How to complete this task:
Look through the data below and return each line where "Comput" appears.

Material to process:

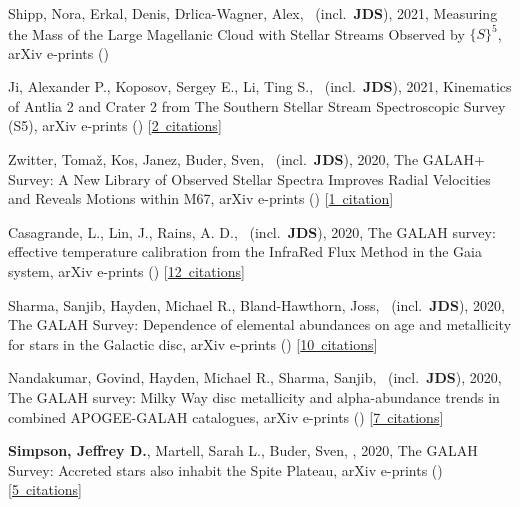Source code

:\item[{\color{numcolor}\scriptsize9}] Shipp, Nora, Erkal, Denis, Drlica-Wagner, Alex, \etal\ (incl.\ \textbf{JDS}), 2021, Measuring the Mass of the Large Magellanic Cloud with Stellar Streams Observed by ${\{}S{\}}^5$, arXiv e-prints ()

\item[{\color{numcolor}\scriptsize8}] Ji, Alexander P., Koposov, Sergey E., Li, Ting S., \etal\ (incl.\ \textbf{JDS}), 2021, Kinematics of Antlia 2 and Crater 2 from The Southern Stellar Stream Spectroscopic Survey (S5), arXiv e-prints () [\href{https://ui.adsabs.harvard.edu/#abs/2021arXiv210612656J}{2~citations}]

\item[{\color{numcolor}\scriptsize7}] Zwitter, Toma{\v{z}}, Kos, Janez, Buder, Sven, \etal\ (incl.\ \textbf{JDS}), 2020, The GALAH+ Survey: A New Library of Observed Stellar Spectra Improves Radial Velocities and Reveals Motions within M67, arXiv e-prints () [\href{https://ui.adsabs.harvard.edu/#abs/2020arXiv201212201Z}{1~citation}]

\item[{\color{numcolor}\scriptsize6}] Casagrande, L., Lin, J., Rains, A. D., \etal\ (incl.\ \textbf{JDS}), 2020, The GALAH survey: effective temperature calibration from the InfraRed Flux Method in the Gaia system, arXiv e-prints () [\href{https://ui.adsabs.harvard.edu/#abs/2020arXiv201102517C}{12~citations}]

\item[{\color{numcolor}\scriptsize5}] Sharma, Sanjib, Hayden, Michael R., Bland-Hawthorn, Joss, \etal\ (incl.\ \textbf{JDS}), 2020, The GALAH Survey: Dependence of elemental abundances on age and metallicity for stars in the Galactic disc, arXiv e-prints () [\href{https://ui.adsabs.harvard.edu/#abs/2020arXiv201113818S}{10~citations}]

\item[{\color{numcolor}\scriptsize4}] Nandakumar, Govind, Hayden, Michael R., Sharma, Sanjib, \etal\ (incl.\ \textbf{JDS}), 2020, The GALAH survey: Milky Way disc metallicity and alpha-abundance trends in combined APOGEE-GALAH catalogues, arXiv e-prints () [\href{https://ui.adsabs.harvard.edu/#abs/2020arXiv201102783N}{7~citations}]

\item[{\color{numcolor}\scriptsize3}] \textbf{Simpson, Jeffrey D.}, Martell, Sarah L., Buder, Sven, \etal, 2020, The GALAH Survey: Accreted stars also inhabit the Spite Plateau, arXiv e-prints () [\href{https://ui.adsabs.harvard.edu/#abs/2020arXiv201102659S}{5~citations}]

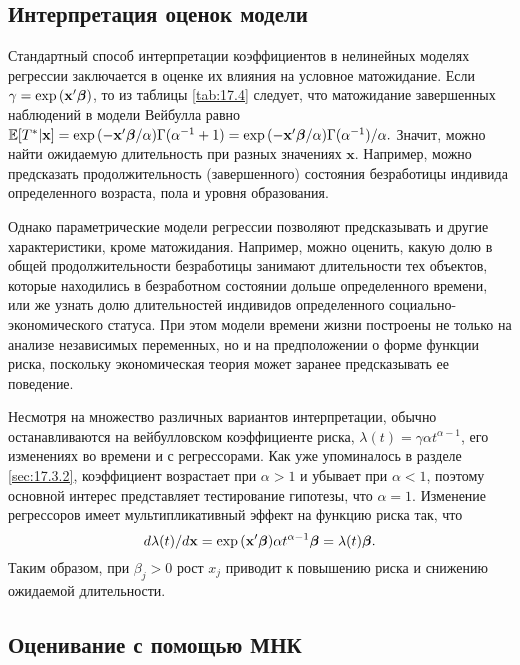 \subsection{Интерпретация оценок модели}\label{sec:17.6.6}

\noindent
Стандартный способ интерпретации коэффициентов в нелинейных моделях регрессии заключается в оценке их влияния на условное матожидание. Если $\gamma=\exp{(\mathbf{x}'\bm{\beta})}$, то из таблицы \ref{tab:17.4} следует, что матожидание завершенных наблюдений в модели Вейбулла равно $\mathbb{E}[T^*|\mathbf{x}]=\exp{(-\mathbf{x}'\bm{\beta}/\alpha)}\Gamma(\alpha^{-1}+1)=\exp{(-\mathbf{x}'\bm{\beta}/\alpha)}\Gamma(\alpha^{-1})/\alpha.$ Значит, можно найти ожидаемую длительность при разных значениях $\mathbf{x}$. Например, можно предсказать продолжительность (завершенного) состояния безработицы индивида определенного возраста, пола и уровня образования.

Однако параметрические модели регрессии позволяют предсказывать и другие характеристики, кроме матожидания. Например, можно оценить, какую долю в общей продолжительности безработицы занимают длительности тех объектов, которые находились в безработном состоянии дольше определенного времени, или же узнать долю длительностей индивидов определенного социально-экономического статуса. %
При этом модели времени жизни построены не только на анализе независимых переменных, но и на предположении о форме функции риска, поскольку экономическая теория может заранее предсказывать ее поведение.

Несмотря на множество различных вариантов интерпретации, обычно останавливаются %
на вейбулловском коэффициенте риска, $\lambda(t)=\gamma\alpha t^{\alpha-1}$, его изменениях во времени и с регрессорами. Как уже упоминалось в разделе \ref{sec:17.3.2}, коэффициент возрастает при $\alpha>1$ и убывает при $\alpha<1$, поэтому основной интерес представляет тестирование гипотезы, что $\alpha=1$. Изменение регрессоров имеет мультипликативный эффект на функцию риска так, что
        $$d\lambda(t)/d\mathbf{x}=\exp{(\mathbf{x}'\bm{\beta})}\alpha t^{\alpha-1}\bm{\beta}=\lambda(t)\bm{\beta}.$$
Таким образом, при $\beta_j>0$ рост $x_j$ приводит к повышению риска и снижению ожидаемой длительности. %


\subsection{Оценивание с помощью МНК}\label{sec:17.6.7}

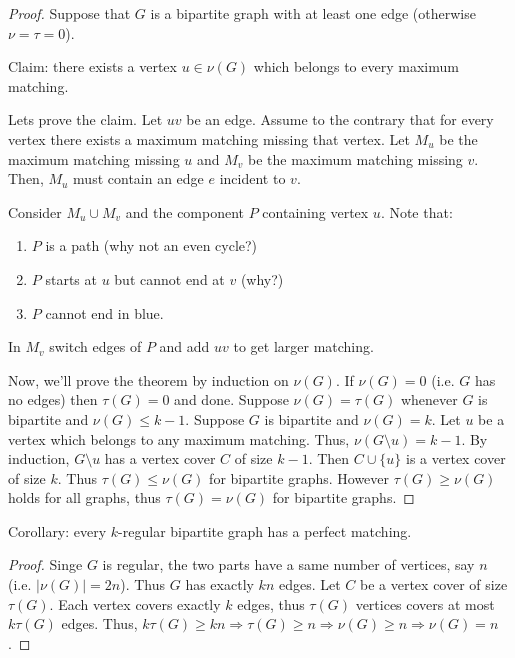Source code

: \documentclass[12pt,a4paper]{article}
\begin{document}
\begin{proof}
  Suppose that \(G\) is a bipartite graph with at least one edge (otherwise
  \(\nu = \tau = 0\)).

  Claim: there exists a vertex \(u \in \nu(G)\) which belongs to every maximum
  matching.

  Lets prove the claim.  Let \(uv\) be an edge.  Assume to the contrary that for
  every vertex there exists a maximum matching missing that vertex.  Let \(M_u\)
  be the maximum matching missing \(u\) and \(M_v\) be the maximum matching
  missing \(v\).  Then, \(M_u\) must contain an edge \(e\) incident to \(v\).

  Consider \(M_u \cup M_v\) and the component \(P\) containing vertex \(u\).
  Note that:
  \begin{enumerate}
  \item \(P\) is a path (why not an even cycle?)
  \item \(P\) starts at \(u\) but cannot end at \(v\) (why?)
  \item \(P\) cannot end in blue.
  \end{enumerate}
  In \(M_v\) switch edges of \(P\) and add \(uv\) to get larger matching.

  Now, we'll prove the theorem by induction on \(\nu(G)\).  If \(\nu(G)=0\)
  (i.e. \(G\) has no edges) then \(\tau(G)=0\) and done.  Suppose
  \(\nu(G) = \tau(G)\) whenever \(G\) is bipartite and \(\nu(G) \leq k - 1\).
  Suppose \(G\) is bipartite and \(\nu(G) = k\).  Let \(u\) be a vertex which
  belongs to any maximum matching.  Thus, \(\nu(G\setminus u) = k - 1\).  By
  induction, \(G\setminus u\) has a vertex cover \(C\) of size \(k - 1\).  Then
  \(C \cup \{u\}\) is a vertex cover of size \(k\).  Thus
  \(\tau(G) \leq \nu(G)\) for bipartite graphs.  However \(\tau(G) \geq \nu(G)\)
  holds for all graphs, thus \(\tau(G) = \nu(G)\) for bipartite graphs.
\end{proof}

Corollary: every \(k\)-regular bipartite graph has a perfect matching.
\begin{proof}
  Singe \(G\) is regular, the two parts have a same number of vertices, say
  \(n\) (i.e. \(|\nu(G)|=2n\)).  Thus \(G\) has exactly \(kn\) edges.  Let \(C\)
  be a vertex cover of size \(\tau(G)\).  Each vertex covers exactly \(k\)
  edges, thus \(\tau(G)\) vertices covers at most \(k \tau(G)\) edges.  Thus,
  \(k \tau(G) \geq k n \Rightarrow \tau(G) \geq n \Rightarrow \nu(G) \geq n
  \Rightarrow \nu(G) = n\).
\end{proof}
\end{document}
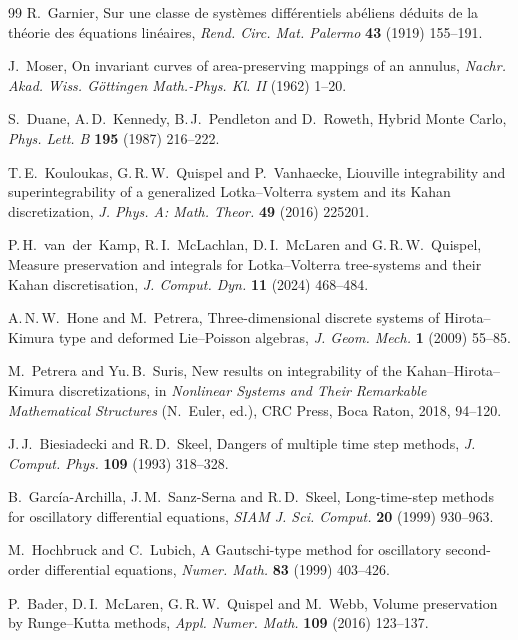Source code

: \documentclass[11pt,a4paper]{article}
\theoremstyle{definition}
\theoremstyle{remark}
\begin{document}
\begin{thebibliography}{99}
 R.~Garnier, Sur une classe de syst\`emes diff\'erentiels ab\'eliens d\'eduits de la
th\'eorie des \'equations lin\'eaires, \emph{Rend. Circ. Mat. Palermo} \textbf{43} (1919) 155--191.

 J.~Moser, On invariant curves of area-preserving mappings of an annulus, \emph{Nachr. Akad.
Wiss. G\"ottingen Math.-Phys. Kl. II} (1962) 1--20.

 S.~Duane, A.\,D.~Kennedy, B.\,J.~Pendleton and D.~Roweth, Hybrid Monte Carlo, \emph{Phys.
Lett. B} \textbf{195} (1987) 216--222.

 T.\,E.~Kouloukas, G.\,R.\,W.~Quispel and P.~Vanhaecke, Liouville integrability and
superintegrability of a generalized Lotka--Volterra system and its Kahan discretization, \emph{J. Phys. A:
Math. Theor.} \textbf{49} (2016) 225201.

 P.\,H.~van~der~Kamp, R.\,I.~McLachlan, D.\,I.~McLaren and G.\,R.\,W.~Quispel, Measure
preservation and integrals for Lotka--Volterra tree-systems and their Kahan discretisation, \emph{J. Comput.
Dyn.} \textbf{11} (2024) 468--484.

 A.\,N.\,W.~Hone and M.~Petrera, Three-dimensional discrete systems of Hirota--Kimura
type and deformed Lie--Poisson algebras, \emph{J. Geom. Mech.} \textbf{1} (2009) 55--85.

 M.~Petrera and Yu.\,B.~Suris, New results on integrability of the Kahan--Hirota--Kimura
discretizations, in \emph{Nonlinear Systems and Their Remarkable Mathematical Structures} (N.~Euler, ed.), CRC
Press, Boca Raton, 2018, 94--120.

 J.\,J.~Biesiadecki and R.\,D.~Skeel, Dangers of multiple time step methods,
\emph{J. Comput. Phys.} \textbf{109} (1993) 318--328.

 B.~Garc\'ia-Archilla, J.\,M.~Sanz-Serna and R.\,D.~Skeel, Long-time-step methods for oscillatory
differential equations, \emph{SIAM J. Sci. Comput.} \textbf{20} (1999) 930--963.

 M.~Hochbruck and C.~Lubich, A Gautschi-type method for oscillatory second-order
differential equations, \emph{Numer. Math.} \textbf{83} (1999) 403--426.

 P.~Bader, D.\,I.~McLaren, G.\,R.\,W.~Quispel and M.~Webb, Volume preservation by Runge--Kutta
methods, \emph{Appl. Numer. Math.} \textbf{109} (2016) 123--137.

\end{thebibliography}
\end{document}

Result of this task:
preservation and integrals for Lotka--Volterra tree-systems and their Kahan discretisation, \emph{J. Comput.
\emph{J. Comput. Phys.} \textbf{109} (1993) 318--328.
differential equations, \emph{SIAM J. Sci. Comput.} \textbf{20} (1999) 930--963.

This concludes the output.